I would prefer to find it as I left it. And in 45 years of using computers this has always been the case. But then againg, I haven't used windows in more than two decades now, other than a single box here that talks to an older mixer and that machine doesn't even have an internet connection, I treat it as part of the mixer.
> And in 45 years of using computers this has always been the case
Yes, because you presumably do your computing mostly behind some kind of NAT most of the time, and without any un-patched devices hanging out on the same LAN segment, and so there's no path for worms to have ever reached you by.

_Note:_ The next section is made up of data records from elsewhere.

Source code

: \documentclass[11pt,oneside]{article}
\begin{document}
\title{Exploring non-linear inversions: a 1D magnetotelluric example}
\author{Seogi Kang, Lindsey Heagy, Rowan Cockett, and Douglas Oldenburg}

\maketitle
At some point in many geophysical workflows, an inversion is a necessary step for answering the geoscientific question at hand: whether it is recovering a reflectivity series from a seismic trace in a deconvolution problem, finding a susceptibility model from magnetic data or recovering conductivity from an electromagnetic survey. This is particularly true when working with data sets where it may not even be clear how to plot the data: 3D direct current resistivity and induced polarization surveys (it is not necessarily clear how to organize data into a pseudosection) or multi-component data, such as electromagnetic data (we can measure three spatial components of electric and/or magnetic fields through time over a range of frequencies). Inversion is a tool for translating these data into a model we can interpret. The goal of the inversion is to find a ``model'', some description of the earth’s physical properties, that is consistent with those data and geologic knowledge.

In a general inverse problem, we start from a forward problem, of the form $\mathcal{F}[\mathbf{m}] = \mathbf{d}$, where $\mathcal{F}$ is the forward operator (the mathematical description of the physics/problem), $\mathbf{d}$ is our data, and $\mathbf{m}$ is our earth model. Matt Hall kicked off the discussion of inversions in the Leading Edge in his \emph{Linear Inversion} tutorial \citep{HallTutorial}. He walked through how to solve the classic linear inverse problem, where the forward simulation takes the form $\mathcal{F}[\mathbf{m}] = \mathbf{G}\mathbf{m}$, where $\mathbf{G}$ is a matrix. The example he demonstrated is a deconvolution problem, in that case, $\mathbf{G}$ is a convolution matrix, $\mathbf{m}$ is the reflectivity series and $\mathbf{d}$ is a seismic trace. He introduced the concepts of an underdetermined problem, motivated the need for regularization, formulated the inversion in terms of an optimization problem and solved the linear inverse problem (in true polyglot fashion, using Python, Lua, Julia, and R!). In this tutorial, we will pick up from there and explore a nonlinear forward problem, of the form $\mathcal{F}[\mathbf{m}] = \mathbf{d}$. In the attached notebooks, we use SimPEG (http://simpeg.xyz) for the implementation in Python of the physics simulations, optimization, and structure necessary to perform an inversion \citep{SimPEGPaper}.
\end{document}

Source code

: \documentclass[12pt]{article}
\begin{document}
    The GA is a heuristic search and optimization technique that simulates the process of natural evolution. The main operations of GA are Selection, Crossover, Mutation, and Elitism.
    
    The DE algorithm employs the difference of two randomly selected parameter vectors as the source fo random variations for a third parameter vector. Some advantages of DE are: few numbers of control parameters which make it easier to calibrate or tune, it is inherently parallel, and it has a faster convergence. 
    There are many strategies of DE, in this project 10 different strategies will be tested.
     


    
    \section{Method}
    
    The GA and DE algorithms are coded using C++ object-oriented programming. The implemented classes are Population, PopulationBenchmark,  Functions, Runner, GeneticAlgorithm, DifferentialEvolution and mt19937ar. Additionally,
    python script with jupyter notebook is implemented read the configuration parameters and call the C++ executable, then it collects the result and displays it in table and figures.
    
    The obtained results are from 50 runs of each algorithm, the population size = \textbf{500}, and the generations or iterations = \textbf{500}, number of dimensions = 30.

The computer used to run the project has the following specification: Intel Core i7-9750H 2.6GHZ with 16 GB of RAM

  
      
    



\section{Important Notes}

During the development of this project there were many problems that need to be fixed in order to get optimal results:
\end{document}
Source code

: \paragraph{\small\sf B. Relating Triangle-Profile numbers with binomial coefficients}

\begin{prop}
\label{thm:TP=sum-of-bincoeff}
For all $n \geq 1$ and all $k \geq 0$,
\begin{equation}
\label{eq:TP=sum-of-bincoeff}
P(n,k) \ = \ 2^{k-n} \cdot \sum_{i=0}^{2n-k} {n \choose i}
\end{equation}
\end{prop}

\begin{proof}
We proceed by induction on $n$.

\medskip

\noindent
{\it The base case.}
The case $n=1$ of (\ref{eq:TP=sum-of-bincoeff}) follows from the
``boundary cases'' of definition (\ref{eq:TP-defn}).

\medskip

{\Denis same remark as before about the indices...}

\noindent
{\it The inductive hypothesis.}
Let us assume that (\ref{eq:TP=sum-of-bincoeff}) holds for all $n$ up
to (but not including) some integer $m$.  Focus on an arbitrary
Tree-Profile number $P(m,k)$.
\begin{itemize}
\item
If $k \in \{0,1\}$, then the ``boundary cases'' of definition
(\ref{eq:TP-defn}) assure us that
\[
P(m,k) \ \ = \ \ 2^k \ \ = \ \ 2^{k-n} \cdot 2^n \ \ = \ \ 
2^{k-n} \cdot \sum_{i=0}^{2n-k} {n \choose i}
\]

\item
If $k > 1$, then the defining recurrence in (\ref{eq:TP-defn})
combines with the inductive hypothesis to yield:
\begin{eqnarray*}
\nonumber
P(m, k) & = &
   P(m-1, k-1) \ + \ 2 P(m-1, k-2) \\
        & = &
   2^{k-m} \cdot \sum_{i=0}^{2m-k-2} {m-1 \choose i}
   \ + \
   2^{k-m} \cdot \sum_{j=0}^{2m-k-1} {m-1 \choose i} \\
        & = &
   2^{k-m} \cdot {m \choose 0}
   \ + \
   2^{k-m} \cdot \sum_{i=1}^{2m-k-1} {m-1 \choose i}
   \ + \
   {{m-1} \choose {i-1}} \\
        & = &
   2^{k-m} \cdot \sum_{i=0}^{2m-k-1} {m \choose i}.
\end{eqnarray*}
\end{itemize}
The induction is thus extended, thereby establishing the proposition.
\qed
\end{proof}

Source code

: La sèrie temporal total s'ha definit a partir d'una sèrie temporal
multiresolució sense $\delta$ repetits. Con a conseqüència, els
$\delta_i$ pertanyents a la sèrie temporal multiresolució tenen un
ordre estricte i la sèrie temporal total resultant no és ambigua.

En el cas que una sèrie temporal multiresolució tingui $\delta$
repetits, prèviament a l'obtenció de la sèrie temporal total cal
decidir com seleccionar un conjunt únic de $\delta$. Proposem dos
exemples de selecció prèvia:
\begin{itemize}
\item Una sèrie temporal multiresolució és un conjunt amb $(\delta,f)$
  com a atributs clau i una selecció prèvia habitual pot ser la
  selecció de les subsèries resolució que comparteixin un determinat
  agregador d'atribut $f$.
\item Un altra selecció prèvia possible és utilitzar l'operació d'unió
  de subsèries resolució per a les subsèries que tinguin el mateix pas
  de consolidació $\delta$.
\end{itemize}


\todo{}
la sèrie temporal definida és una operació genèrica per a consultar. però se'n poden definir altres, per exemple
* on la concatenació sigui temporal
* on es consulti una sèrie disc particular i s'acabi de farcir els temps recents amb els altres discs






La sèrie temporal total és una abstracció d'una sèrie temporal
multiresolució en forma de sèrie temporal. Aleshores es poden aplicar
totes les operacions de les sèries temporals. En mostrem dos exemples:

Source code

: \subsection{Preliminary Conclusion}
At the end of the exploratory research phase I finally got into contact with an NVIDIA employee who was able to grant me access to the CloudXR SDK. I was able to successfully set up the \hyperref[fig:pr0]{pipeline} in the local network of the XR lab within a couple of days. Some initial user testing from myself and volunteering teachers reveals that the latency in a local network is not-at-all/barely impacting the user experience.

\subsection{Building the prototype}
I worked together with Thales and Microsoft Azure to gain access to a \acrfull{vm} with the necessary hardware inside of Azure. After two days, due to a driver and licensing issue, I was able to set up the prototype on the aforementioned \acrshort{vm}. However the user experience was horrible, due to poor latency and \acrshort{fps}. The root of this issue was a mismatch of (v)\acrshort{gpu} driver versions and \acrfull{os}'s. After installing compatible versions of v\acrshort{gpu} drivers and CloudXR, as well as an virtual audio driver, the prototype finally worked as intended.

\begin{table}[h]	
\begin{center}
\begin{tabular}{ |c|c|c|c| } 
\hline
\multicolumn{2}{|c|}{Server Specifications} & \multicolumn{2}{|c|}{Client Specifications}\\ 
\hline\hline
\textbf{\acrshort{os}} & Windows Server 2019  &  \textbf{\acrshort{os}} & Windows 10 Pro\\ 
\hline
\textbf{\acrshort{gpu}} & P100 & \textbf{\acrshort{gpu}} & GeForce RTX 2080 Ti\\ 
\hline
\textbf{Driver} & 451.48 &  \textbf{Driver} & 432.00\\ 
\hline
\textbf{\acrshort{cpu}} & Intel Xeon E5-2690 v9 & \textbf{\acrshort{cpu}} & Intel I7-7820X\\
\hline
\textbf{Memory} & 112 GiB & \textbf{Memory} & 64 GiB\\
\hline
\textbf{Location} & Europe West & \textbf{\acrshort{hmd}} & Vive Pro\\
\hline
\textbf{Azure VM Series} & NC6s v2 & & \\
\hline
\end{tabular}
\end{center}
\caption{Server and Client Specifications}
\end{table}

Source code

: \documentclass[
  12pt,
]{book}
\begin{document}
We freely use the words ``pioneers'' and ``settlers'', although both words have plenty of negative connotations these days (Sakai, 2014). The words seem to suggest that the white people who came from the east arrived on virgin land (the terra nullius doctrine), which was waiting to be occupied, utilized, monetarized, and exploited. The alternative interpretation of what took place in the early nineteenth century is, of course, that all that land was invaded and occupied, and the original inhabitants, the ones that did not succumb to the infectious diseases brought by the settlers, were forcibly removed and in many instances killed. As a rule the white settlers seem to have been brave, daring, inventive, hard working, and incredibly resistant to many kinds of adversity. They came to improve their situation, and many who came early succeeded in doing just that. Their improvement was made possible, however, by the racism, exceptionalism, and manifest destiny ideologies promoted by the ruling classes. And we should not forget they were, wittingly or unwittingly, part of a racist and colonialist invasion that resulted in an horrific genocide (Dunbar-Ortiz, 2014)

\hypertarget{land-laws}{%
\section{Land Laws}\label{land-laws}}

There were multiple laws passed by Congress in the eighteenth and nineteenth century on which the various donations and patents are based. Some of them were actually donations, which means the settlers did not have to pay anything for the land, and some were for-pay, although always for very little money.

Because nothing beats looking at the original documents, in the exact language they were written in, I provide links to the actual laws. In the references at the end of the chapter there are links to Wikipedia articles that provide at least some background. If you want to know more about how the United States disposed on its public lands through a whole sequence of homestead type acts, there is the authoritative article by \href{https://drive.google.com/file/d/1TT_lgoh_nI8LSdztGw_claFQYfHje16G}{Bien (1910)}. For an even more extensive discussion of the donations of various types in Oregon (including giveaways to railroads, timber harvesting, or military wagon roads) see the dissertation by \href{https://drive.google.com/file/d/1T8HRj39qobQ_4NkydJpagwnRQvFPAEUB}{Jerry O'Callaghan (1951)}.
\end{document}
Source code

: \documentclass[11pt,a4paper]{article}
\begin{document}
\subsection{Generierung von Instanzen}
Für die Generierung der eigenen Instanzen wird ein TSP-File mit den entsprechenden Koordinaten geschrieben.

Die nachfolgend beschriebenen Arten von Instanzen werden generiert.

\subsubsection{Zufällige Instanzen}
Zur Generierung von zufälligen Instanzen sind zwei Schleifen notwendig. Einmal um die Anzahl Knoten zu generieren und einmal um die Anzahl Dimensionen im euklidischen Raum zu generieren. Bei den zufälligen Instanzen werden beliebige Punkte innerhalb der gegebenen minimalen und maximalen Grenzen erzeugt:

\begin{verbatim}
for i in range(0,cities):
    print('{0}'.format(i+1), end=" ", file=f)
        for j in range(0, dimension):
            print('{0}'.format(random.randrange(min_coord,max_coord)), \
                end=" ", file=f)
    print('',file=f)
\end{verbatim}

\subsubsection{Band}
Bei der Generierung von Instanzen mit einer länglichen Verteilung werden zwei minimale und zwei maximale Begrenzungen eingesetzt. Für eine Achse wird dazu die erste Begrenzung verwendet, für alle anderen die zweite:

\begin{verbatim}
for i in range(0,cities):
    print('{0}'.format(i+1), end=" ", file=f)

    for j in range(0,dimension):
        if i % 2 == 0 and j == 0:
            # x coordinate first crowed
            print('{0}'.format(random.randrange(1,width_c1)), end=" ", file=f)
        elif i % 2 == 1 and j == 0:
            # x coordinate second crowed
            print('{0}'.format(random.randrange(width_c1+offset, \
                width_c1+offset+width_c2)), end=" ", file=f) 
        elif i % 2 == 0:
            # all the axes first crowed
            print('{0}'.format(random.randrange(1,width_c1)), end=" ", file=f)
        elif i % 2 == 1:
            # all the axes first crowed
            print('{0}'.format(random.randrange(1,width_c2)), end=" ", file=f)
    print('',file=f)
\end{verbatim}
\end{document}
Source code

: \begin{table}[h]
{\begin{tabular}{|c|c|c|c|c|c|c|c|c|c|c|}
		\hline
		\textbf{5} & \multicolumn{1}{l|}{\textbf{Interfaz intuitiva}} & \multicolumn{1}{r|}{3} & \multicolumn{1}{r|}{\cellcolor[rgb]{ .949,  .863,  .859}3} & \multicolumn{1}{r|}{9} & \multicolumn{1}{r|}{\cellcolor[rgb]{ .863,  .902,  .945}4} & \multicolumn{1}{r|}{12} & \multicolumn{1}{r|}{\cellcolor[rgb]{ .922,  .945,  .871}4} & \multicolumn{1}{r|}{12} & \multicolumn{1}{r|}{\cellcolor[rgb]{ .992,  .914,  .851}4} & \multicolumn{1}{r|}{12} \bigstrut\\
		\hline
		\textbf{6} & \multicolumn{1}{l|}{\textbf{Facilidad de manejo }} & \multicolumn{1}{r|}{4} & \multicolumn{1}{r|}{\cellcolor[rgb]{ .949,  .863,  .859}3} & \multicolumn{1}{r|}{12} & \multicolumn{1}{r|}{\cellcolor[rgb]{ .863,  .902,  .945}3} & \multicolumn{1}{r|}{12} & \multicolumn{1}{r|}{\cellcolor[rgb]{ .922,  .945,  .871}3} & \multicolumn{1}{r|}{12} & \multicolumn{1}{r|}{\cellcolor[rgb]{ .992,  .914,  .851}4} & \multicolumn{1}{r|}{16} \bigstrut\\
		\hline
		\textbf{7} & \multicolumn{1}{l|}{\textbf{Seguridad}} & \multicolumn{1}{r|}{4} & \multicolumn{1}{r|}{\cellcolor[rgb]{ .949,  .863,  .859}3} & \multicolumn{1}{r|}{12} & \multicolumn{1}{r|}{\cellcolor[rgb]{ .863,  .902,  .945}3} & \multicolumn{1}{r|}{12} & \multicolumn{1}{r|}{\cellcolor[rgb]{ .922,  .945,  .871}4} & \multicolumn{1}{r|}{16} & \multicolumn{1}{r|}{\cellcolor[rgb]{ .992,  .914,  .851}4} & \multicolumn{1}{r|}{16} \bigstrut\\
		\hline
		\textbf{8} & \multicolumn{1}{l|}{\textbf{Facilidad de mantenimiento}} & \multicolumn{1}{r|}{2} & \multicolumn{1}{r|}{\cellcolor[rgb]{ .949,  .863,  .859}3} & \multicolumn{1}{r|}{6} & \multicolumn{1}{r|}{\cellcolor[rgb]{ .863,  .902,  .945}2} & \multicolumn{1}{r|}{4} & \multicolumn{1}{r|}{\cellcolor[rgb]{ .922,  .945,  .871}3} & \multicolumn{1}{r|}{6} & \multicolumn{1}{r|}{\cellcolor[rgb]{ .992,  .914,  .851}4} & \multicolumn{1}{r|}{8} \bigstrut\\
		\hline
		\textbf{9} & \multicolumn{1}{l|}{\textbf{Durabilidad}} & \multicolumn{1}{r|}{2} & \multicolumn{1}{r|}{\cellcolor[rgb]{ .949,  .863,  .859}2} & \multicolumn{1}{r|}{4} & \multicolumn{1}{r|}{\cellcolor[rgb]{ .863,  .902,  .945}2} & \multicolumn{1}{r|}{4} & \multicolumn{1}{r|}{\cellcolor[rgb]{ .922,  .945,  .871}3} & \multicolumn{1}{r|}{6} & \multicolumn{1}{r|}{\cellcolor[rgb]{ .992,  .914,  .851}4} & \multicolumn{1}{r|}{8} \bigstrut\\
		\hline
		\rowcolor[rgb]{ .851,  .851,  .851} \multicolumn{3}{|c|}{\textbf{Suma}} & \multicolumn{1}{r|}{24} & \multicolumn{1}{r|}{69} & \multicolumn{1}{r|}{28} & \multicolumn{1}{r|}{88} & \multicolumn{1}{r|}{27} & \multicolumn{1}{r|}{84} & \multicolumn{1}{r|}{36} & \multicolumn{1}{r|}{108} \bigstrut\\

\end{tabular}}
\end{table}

That's not necessary true for the average computer user, though, who connects to shared wired or wireless networks at an office/coworking space/internet cafe/university campus/etc. Those that do this may end up with either/both of 1. a public-routable (usually IPv6) address for bots and worms to talk to, and 2. a link on a multicast-routable subnet with other already-infected devices.
Also, a few years after you stopped using Windows, cryptocurrency was invented, which "changed the game" for cybercriminals in a lot of ways. Fun, meaningless, low-penetration cyberthreats don't exist any more; as "hacking groups" are now motivated by "real money" to get root on every PC they can so they can deploy crypto-miner background services, encrypt files and hold them for (cryptocurrency) ransom, exfiltrate the user's own crypto-wallet private keys, etc.